As I finished up the first loop (30k), I suddenly found myself all alone on the course as the 30k runners finished up and chilled in the shade. I slipped on the headphones and cranked up Soundgarden and Dead Weather, staying in that 150 bpm groove. Why 150 bpm? I had tested myself at the Stanford Human Performance Lab and found out that my aerobic zone goes to about 154 bpm, and I naturally feel a quickening of my breath at exactly 150 bpm, so it's easy to regulate without a heart rate monitor. It's also surprising how smooth a run can feel when you stay in this zone! I was all smiles.

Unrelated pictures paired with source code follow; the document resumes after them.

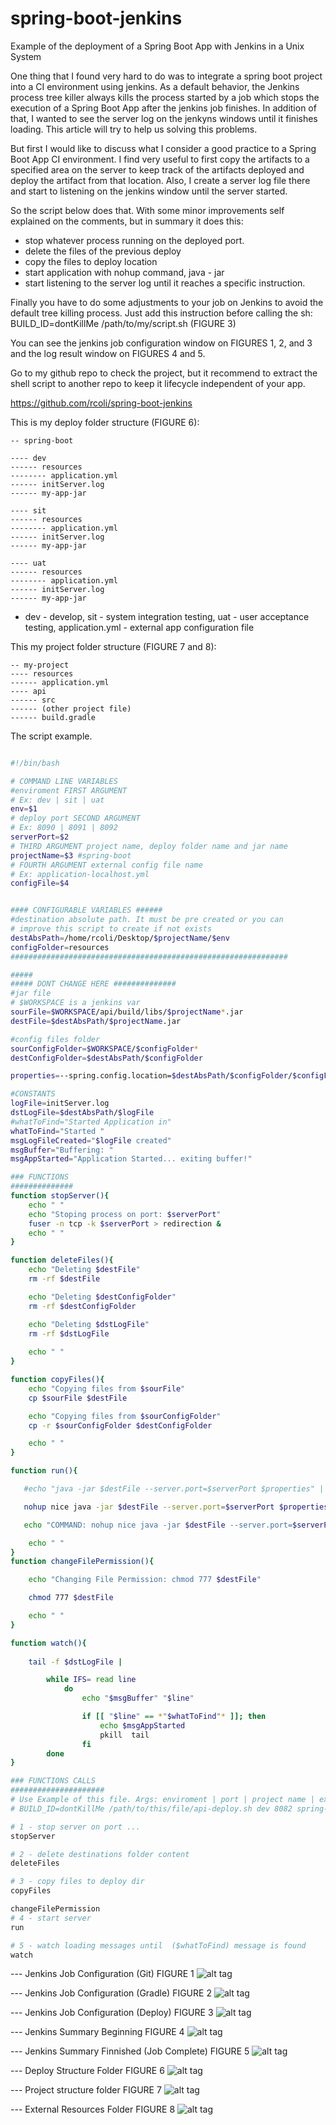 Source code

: # spring-boot-jenkins
Example of the deployment of a Spring Boot App with Jenkins in a Unix System

One thing that I found very hard to do was to integrate a spring boot project into a CI environment using jenkins. As a default behavior, the Jenkins process tree killer always kills the process started by a job which stops the execution of a Spring Boot App after the jenkins job finishes. In addition of that, I wanted to see the server log on the jenkyns windows until it finishes loading. This article will try to help us solving this problems.

But first I would like to discuss what I consider a good practice to a Spring Boot App CI environment. I find very useful to first copy the artifacts to a specified area on the server to keep track of the artifacts deployed and deploy the artifact from that location. Also, I create a server log  file there and start to listening on the jenkins window until the server started.

So the script below does that. With some minor improvements self explained on the comments, but in summary it does this:

- stop whatever process running on the deployed port. 
- delete the files of the previous deploy 
- copy the files to deploy location 
- start application with nohup command, java - jar
- start listening to the server log until it reaches a specific instruction.


Finally you have to do some adjustments to your job on Jenkins to avoid the default tree killing process. Just add this instruction before calling the sh: BUILD_ID=dontKillMe /path/to/my/script.sh (FIGURE 3) 

You can see the jenkins job configuration window on FIGURES 1, 2, and 3 and the log result window on FIGURES 4 and 5.

Go to my github repo to check the project, but it recommend to extract the shell script to another repo to keep it lifecycle independent of your app.

https://github.com/rcoli/spring-boot-jenkins
  

This is my deploy folder structure (FIGURE 6):
```
-- spring-boot

---- dev
------ resources
-------- application.yml
------ initServer.log
------ my-app-jar

---- sit
------ resources
-------- application.yml
------ initServer.log
------ my-app-jar

---- uat
------ resources
-------- application.yml
------ initServer.log
------ my-app-jar
```
* dev - develop, sit - system integration testing, uat - user acceptance testing, application.yml - external app configuration file


This my project folder structure (FIGURE 7 and 8):
```
-- my-project
---- resources
------ application.yml
---- api
------ src
------ (other project file)
------ build.gradle
```

The script example.

```bash

#!/bin/bash

# COMMAND LINE VARIABLES
#enviroment FIRST ARGUMENT 
# Ex: dev | sit | uat
env=$1
# deploy port SECOND ARGUMENT
# Ex: 8090 | 8091 | 8092 
serverPort=$2
# THIRD ARGUMENT project name, deploy folder name and jar name
projectName=$3 #spring-boot
# FOURTH ARGUMENT external config file name
# Ex: application-localhost.yml
configFile=$4


#### CONFIGURABLE VARIABLES ######
#destination absolute path. It must be pre created or you can
# improve this script to create if not exists
destAbsPath=/home/rcoli/Desktop/$projectName/$env
configFolder=resources
##############################################################

#####
##### DONT CHANGE HERE ##############
#jar file
# $WORKSPACE is a jenkins var
sourFile=$WORKSPACE/api/build/libs/$projectName*.jar
destFile=$destAbsPath/$projectName.jar

#config files folder
sourConfigFolder=$WORKSPACE/$configFolder*
destConfigFolder=$destAbsPath/$configFolder

properties=--spring.config.location=$destAbsPath/$configFolder/$configFile

#CONSTANTS
logFile=initServer.log
dstLogFile=$destAbsPath/$logFile
#whatToFind="Started Application in"
whatToFind="Started "
msgLogFileCreated="$logFile created"
msgBuffer="Buffering: "
msgAppStarted="Application Started... exiting buffer!"

### FUNCTIONS
##############
function stopServer(){
    echo " "
    echo "Stoping process on port: $serverPort"
    fuser -n tcp -k $serverPort > redirection &
    echo " "
}

function deleteFiles(){
    echo "Deleting $destFile"
    rm -rf $destFile

    echo "Deleting $destConfigFolder"
    rm -rf $destConfigFolder

    echo "Deleting $dstLogFile"
    rm -rf $dstLogFile
    
    echo " "
}

function copyFiles(){
    echo "Copying files from $sourFile"
    cp $sourFile $destFile

    echo "Copying files from $sourConfigFolder"
    cp -r $sourConfigFolder $destConfigFolder

    echo " "
}

function run(){

   #echo "java -jar $destFile --server.port=$serverPort $properties" | at now + 1 minutes

   nohup nice java -jar $destFile --server.port=$serverPort $properties $> $dstLogFile 2>&1 &

   echo "COMMAND: nohup nice java -jar $destFile --server.port=$serverPort $properties $> $dstLogFile 2>&1 &"

    echo " "
}
function changeFilePermission(){

    echo "Changing File Permission: chmod 777 $destFile"

    chmod 777 $destFile

    echo " "
}   

function watch(){
 
    tail -f $dstLogFile |

        while IFS= read line
            do
                echo "$msgBuffer" "$line"

                if [[ "$line" == *"$whatToFind"* ]]; then
                    echo $msgAppStarted
                    pkill  tail
                fi
        done
}

### FUNCTIONS CALLS
#####################
# Use Example of this file. Args: enviroment | port | project name | external resourcce
# BUILD_ID=dontKillMe /path/to/this/file/api-deploy.sh dev 8082 spring-boot application-localhost.yml

# 1 - stop server on port ...
stopServer

# 2 - delete destinations folder content
deleteFiles

# 3 - copy files to deploy dir
copyFiles

changeFilePermission
# 4 - start server
run

# 5 - watch loading messages until  ($whatToFind) message is found
watch
```

--- Jenkins Job Configuration (Git) FIGURE 1
![alt tag](https://cloud.githubusercontent.com/assets/1146514/10940518/ed6d4062-82ed-11e5-88e8-6529970d2831.png)

--- Jenkins Job Configuration (Gradle) FIGURE 2
![alt tag](https://cloud.githubusercontent.com/assets/1146514/10940527/fc1a0078-82ed-11e5-9dd7-aa75924b1d3f.png)

--- Jenkins Job Configuration (Deploy) FIGURE 3
![alt tag](https://cloud.githubusercontent.com/assets/1146514/10940534/0678e232-82ee-11e5-84dd-6ca751e66903.png)



--- Jenkins Summary Beginning FIGURE 4
![alt tag](https://cloud.githubusercontent.com/assets/1146514/10939540/74ed1058-82e9-11e5-9ca8-fcdfa9138647.png)

--- Jenkins Summary Finnished (Job Complete) FIGURE 5
![alt tag](https://cloud.githubusercontent.com/assets/1146514/10939547/7a37dc6e-82e9-11e5-9b1e-bda47592ed6d.png)


--- Deploy Structure Folder FIGURE 6
![alt tag](https://cloud.githubusercontent.com/assets/1146514/10939616/0aefad86-82ea-11e5-8d6b-40ca67df04f2.png)


--- Project structure folder FIGURE 7
![alt tag](https://cloud.githubusercontent.com/assets/1146514/10939537/708ed014-82e9-11e5-85e1-c53ac1d219eb.png)

--- External Resources Folder FIGURE 8
![alt tag](https://cloud.githubusercontent.com/assets/1146514/10939548/7e91ed90-82e9-11e5-8a61-31e6f6f9c42a.png)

As I zoomed through the aid station again (35k), Brian Callejas from Fremont caught up to me and we tackled the French Trail together. This was Brian's second 50k ever, and he was doing great! Clearly his cycling and short course running was keeping him very fit. He meticulously asked me about anything he could learn, and was happy to ease up the pace if a long answer was required. I loved that he had so much energy!
|(More French Trail!)|
|(Another great "mistake" shot! I think that's Shiran Kochavi)|
|(Heading down from the aid station to the French Trail)|
|(I'll take a double double French Trail, please)|
The last 10k was very hot and exposed, and Brian and I caught a few runners along the way as we picked up the pace to get to the shady parts. Shiran Kochavi was still looking good, but in need of water, as was Oakland's Barry Smith. Barry had just run the Pikes Peak Marathon LAST SUNDAY, and Brian and I were very impressed this 52-year-old was running at all! He let us know there had been a few drops, as well as few people kicking down to 30k once the heat started, and we were likely in 2nd and 3rd place. David La Duc was certainly out of reach at this point, but the rest of the podium was empty! Go as fast as you can without exceeding 150 bpm! The perfect 100-miler training.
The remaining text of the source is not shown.